## Your assignment:
Provide again, from the entries below, every line from the one containing "them into a" through the one containing "Revolution.", exactly as written, and no other line.

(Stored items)
□ □ □ □ □ □ □

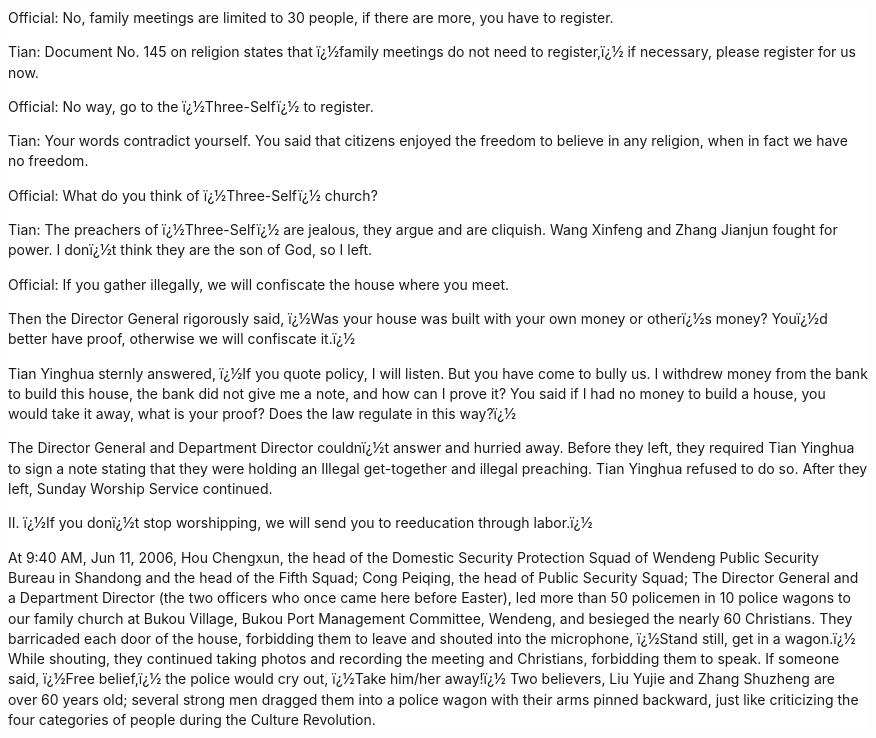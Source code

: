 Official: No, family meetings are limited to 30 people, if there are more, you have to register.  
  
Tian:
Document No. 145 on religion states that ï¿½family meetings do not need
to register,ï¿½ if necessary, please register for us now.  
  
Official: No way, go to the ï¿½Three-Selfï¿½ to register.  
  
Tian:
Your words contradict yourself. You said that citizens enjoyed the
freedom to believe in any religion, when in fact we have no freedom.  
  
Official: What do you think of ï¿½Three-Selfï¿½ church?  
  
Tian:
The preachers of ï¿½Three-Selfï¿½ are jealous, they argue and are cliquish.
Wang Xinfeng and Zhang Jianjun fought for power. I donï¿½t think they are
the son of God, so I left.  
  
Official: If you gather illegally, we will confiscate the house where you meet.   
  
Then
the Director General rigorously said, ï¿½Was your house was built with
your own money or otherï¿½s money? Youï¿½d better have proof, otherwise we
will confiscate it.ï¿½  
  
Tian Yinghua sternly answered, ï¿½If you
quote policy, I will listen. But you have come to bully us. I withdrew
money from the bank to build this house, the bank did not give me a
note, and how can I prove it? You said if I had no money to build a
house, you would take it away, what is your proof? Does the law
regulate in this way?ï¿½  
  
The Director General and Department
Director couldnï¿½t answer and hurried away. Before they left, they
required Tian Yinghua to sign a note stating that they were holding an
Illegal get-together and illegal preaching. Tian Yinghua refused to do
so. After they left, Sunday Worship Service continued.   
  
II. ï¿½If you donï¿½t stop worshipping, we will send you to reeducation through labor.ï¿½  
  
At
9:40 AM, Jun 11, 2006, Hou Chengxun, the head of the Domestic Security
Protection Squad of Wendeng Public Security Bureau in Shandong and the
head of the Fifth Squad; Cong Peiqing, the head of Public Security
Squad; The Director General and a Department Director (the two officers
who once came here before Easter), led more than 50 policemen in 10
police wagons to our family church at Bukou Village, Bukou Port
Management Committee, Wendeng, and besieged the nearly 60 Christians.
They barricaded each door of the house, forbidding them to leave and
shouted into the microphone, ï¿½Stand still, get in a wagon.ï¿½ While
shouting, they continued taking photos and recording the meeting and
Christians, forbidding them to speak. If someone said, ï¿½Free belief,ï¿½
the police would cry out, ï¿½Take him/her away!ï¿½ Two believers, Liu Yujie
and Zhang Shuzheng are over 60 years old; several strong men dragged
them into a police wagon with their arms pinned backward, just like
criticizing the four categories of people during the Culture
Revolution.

□ □ □ □ □ □ □

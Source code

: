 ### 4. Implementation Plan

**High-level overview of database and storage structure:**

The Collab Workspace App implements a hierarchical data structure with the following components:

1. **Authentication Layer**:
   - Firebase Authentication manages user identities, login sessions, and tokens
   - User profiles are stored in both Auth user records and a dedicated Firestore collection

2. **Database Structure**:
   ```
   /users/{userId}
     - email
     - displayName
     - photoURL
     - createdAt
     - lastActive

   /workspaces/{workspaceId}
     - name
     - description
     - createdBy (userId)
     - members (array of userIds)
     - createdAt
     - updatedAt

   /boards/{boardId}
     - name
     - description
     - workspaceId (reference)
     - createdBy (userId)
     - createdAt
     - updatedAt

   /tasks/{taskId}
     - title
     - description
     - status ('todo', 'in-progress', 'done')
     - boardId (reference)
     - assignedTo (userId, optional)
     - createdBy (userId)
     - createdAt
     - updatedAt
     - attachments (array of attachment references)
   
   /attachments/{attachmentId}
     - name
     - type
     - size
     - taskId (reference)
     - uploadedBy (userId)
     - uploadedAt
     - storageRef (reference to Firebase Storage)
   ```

□ □ □ □ □ □ □

## Finished exercise:
them into a police wagon with their arms pinned backward, just like
criticizing the four categories of people during the Culture
Revolution.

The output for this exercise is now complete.